WORK INSTRUCTION >>
Provide again, from the entries below, every line from the one containing "## Ingredients" through the one containing "## PROXY LIST", exactly as written, and no other line.

GIVEN RECORDS >>
╔══

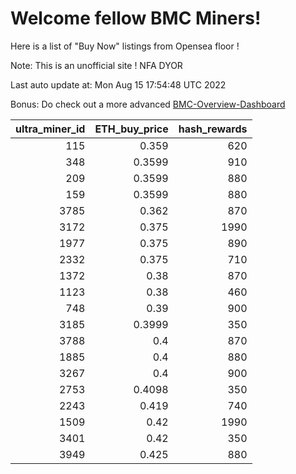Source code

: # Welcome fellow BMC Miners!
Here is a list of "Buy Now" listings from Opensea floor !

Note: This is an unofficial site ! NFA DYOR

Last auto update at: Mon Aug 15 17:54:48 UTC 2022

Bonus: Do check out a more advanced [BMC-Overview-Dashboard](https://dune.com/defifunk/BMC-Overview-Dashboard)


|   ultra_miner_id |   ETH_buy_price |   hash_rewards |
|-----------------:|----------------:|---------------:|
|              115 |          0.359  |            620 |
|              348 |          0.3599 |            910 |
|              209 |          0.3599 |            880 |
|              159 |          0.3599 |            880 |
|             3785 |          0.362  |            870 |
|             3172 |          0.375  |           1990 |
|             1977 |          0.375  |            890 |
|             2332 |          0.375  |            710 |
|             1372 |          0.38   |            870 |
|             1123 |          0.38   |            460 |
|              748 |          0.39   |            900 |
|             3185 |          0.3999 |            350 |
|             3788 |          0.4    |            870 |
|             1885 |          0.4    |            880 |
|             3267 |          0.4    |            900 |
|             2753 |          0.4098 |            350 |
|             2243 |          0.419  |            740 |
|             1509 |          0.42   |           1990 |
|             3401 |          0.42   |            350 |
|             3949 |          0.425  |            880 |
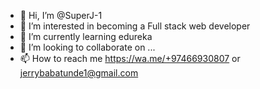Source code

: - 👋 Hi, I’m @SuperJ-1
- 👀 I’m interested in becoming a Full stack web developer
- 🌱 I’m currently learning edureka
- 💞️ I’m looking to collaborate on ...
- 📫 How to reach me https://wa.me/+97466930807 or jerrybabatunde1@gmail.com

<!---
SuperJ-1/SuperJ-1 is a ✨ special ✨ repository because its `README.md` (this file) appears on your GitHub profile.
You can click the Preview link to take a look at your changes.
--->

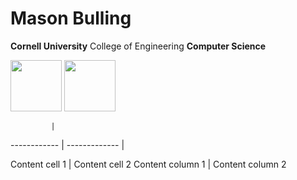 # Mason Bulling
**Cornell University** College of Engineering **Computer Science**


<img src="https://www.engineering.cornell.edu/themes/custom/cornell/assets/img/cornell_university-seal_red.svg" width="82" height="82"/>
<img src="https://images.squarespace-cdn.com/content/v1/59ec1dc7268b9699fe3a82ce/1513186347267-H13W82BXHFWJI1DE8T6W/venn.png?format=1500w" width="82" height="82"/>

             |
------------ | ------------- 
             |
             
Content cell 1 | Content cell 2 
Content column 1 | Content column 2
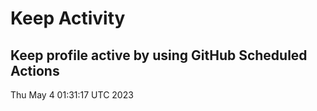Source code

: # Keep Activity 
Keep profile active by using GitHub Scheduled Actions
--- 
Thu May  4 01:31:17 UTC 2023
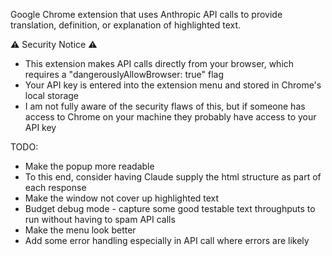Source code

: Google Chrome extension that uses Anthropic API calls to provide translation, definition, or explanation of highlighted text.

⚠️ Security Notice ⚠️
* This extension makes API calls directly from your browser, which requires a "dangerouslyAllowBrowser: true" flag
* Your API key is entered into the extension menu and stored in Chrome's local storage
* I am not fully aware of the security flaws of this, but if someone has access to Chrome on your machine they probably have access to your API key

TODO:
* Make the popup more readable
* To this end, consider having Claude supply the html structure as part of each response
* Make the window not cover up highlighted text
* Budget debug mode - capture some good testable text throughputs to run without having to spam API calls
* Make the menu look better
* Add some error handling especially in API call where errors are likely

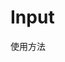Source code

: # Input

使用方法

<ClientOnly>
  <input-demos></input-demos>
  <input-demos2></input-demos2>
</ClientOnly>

╚══
╔══

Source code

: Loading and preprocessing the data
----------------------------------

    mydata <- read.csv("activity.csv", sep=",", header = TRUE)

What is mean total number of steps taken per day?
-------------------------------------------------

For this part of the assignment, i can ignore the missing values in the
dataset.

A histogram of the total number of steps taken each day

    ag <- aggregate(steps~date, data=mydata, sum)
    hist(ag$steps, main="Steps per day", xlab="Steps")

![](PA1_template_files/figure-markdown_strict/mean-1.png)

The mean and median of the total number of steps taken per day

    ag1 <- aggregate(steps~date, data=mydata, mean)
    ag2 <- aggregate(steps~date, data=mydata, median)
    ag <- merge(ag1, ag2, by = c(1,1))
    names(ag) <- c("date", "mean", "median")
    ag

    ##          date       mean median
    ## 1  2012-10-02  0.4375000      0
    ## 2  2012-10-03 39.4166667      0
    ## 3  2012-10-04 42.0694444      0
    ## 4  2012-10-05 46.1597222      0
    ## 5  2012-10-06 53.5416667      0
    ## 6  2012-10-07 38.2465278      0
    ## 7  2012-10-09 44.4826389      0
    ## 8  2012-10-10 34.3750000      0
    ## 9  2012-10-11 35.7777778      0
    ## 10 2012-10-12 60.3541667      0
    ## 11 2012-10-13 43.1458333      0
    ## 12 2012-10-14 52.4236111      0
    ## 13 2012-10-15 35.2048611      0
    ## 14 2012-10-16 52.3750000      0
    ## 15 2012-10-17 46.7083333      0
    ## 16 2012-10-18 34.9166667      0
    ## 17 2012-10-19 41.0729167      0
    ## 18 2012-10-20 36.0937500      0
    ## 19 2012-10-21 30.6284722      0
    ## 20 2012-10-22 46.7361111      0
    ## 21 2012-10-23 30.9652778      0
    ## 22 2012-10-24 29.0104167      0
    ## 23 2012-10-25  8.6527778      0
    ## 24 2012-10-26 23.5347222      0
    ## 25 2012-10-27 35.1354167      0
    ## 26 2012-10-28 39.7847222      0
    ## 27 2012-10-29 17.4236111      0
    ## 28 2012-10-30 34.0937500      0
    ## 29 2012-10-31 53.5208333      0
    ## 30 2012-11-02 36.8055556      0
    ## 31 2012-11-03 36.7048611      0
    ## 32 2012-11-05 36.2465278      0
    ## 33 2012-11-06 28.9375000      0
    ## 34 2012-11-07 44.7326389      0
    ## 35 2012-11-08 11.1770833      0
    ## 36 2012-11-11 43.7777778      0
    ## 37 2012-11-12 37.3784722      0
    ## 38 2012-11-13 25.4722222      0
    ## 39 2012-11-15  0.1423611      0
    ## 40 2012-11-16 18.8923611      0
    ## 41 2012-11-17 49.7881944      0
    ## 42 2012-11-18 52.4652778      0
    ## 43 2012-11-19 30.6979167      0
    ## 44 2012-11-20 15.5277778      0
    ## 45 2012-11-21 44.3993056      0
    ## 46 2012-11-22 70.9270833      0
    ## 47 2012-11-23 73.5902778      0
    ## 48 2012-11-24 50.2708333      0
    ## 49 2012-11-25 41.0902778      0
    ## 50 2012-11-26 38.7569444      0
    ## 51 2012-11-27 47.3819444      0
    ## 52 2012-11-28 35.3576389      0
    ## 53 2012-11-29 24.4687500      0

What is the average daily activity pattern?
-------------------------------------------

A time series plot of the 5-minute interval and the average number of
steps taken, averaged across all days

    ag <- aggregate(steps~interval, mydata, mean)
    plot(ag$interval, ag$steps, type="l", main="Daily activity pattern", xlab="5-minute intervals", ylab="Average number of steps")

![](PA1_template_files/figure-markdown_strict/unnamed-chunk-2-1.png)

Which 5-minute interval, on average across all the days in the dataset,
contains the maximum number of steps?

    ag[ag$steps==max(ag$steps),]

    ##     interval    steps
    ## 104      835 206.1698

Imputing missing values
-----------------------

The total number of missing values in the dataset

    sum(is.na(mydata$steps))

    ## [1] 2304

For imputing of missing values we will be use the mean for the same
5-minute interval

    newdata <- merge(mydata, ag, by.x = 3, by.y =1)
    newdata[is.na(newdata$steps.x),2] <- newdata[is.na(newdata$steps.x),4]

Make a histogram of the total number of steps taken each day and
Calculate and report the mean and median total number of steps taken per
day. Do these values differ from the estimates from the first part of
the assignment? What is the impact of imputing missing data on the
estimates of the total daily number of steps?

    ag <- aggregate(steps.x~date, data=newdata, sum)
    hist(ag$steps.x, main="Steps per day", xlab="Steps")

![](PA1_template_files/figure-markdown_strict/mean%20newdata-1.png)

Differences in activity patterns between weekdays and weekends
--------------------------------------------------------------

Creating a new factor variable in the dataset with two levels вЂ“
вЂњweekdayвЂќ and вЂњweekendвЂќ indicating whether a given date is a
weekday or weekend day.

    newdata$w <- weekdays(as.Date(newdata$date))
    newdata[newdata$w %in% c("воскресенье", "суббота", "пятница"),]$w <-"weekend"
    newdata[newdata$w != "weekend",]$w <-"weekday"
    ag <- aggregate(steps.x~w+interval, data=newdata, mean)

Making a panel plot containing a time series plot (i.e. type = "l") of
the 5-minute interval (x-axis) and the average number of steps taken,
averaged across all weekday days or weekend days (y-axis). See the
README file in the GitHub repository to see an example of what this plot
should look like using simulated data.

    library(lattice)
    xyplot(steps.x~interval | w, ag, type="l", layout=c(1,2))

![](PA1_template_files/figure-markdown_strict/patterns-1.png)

╚══
╔══

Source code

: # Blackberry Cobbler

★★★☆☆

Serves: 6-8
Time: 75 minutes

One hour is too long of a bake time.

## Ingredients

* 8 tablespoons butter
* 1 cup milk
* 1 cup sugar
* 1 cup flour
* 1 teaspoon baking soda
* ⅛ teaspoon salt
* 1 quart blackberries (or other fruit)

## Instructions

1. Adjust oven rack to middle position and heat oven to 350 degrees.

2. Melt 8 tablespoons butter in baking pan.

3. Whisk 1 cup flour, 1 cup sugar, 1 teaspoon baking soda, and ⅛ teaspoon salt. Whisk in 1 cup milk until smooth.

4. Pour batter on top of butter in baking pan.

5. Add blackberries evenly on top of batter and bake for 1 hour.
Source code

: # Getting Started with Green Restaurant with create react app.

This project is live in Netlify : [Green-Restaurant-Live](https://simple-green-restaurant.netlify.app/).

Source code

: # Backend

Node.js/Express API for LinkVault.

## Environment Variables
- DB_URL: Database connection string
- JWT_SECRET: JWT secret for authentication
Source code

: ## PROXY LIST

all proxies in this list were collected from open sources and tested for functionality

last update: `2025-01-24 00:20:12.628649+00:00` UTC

╚══

TASK RESULT >>
## Ingredients

* 8 tablespoons butter
* 1 cup milk
* 1 cup sugar
* 1 cup flour
* 1 teaspoon baking soda
* ⅛ teaspoon salt
* 1 quart blackberries (or other fruit)

## Instructions

1. Adjust oven rack to middle position and heat oven to 350 degrees.

2. Melt 8 tablespoons butter in baking pan.

3. Whisk 1 cup flour, 1 cup sugar, 1 teaspoon baking soda, and ⅛ teaspoon salt. Whisk in 1 cup milk until smooth.

4. Pour batter on top of butter in baking pan.

5. Add blackberries evenly on top of batter and bake for 1 hour.
Source code

: # Getting Started with Green Restaurant with create react app.

This project is live in Netlify : [Green-Restaurant-Live](https://simple-green-restaurant.netlify.app/).

Source code

: # Backend

Node.js/Express API for LinkVault.

## Environment Variables
- DB_URL: Database connection string
- JWT_SECRET: JWT secret for authentication
Source code

: ## PROXY LIST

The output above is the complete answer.